Most Exotic Treatment: Sahra Spa & Hammam at Cosmopolitan. Modeled after a traditional Turkish bath ritual, the Hammam soap treatment involves lying facedown on a heated motherstone slab while a therapist rubs down your muscles, lathers you up and splashes you repeatedly with generous draughts of warm water, followed by a fig butter moisturizing session. It made me feel a bit like a prized farm animal. And what’s so terrible about that?
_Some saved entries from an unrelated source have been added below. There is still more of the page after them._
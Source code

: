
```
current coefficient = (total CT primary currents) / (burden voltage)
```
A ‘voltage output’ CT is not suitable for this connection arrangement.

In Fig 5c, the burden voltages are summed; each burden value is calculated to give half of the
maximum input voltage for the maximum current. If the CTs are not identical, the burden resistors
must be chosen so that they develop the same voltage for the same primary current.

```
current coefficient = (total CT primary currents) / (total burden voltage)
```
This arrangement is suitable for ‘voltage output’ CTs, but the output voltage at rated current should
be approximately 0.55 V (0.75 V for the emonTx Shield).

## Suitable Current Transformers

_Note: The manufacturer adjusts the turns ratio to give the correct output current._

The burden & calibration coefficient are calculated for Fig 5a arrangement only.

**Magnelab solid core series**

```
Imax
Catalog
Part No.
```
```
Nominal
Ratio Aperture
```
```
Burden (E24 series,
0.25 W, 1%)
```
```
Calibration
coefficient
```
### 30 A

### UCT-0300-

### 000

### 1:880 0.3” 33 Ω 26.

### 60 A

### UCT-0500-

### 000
Most Thematically On-Point Treatment: Reliquary Spa at the Hard Rock Casino. Described as “sonic acupuncture,” the harmonic massage treatment involves a therapist opening your qi energy points with a tuning fork, followed by a vigorous rub-down. Does it work? Well, I experienced a pleasant, prickly heat at the bottoms of my feet during the process – the “stimulating of nerve networks,” the therapist tells me. It was nice. Much better than listening to Nickelback. 4455 Paradise Rd., 702-693-5000, hardrockhotel.com

By the end of my wellness odyssey on the Strip, I’m perhaps the most well-tenderized person in Clark County – a human puddle of lymph drainage and lavender-scented body oil. But I have one “treatment” yet to enjoy: a trip out to the Westin Lake Las Vegas, about 20 minutes west of the Strip (101 Montelago Blvd., Henderson, 702-567-6000, westinlakelasvegas.com). Laid out much like the Westin Kierland in Scottsdale, the palatial resort offers perhaps the ultimate health-and-wellness feature in Las Vegas – a respite from Las Vegas. The spa is nice, but far more revitalizing is my solitary paddle-board excursion on the scenic, man-made lake. Gliding between ruddy desert fjords, past golf fairways, consoled by the gentle slap-slap of my oar against the calm water, I think: “This is the way you leave Las Vegas.”

Hotel de Health?
Our pick for the overall healthiest resort experience on the Strip? It has to be the MGM Grand and its special, dedicated floor of Stay Well Rooms. Amenities include vitamin C-infused showers – it’s good for the hair and skin; take a gulp for an extra antioxidant kick – a dawn simulator alarm clock, healthy menu options and an aromatherapy diffuser. Definitely beats the usual ironing-board-and-TV setup. MGM also recently launched the Smart Plate program at several of its on-site restaurants, which provides guests with healthy menu items at 700 calories or less per dish.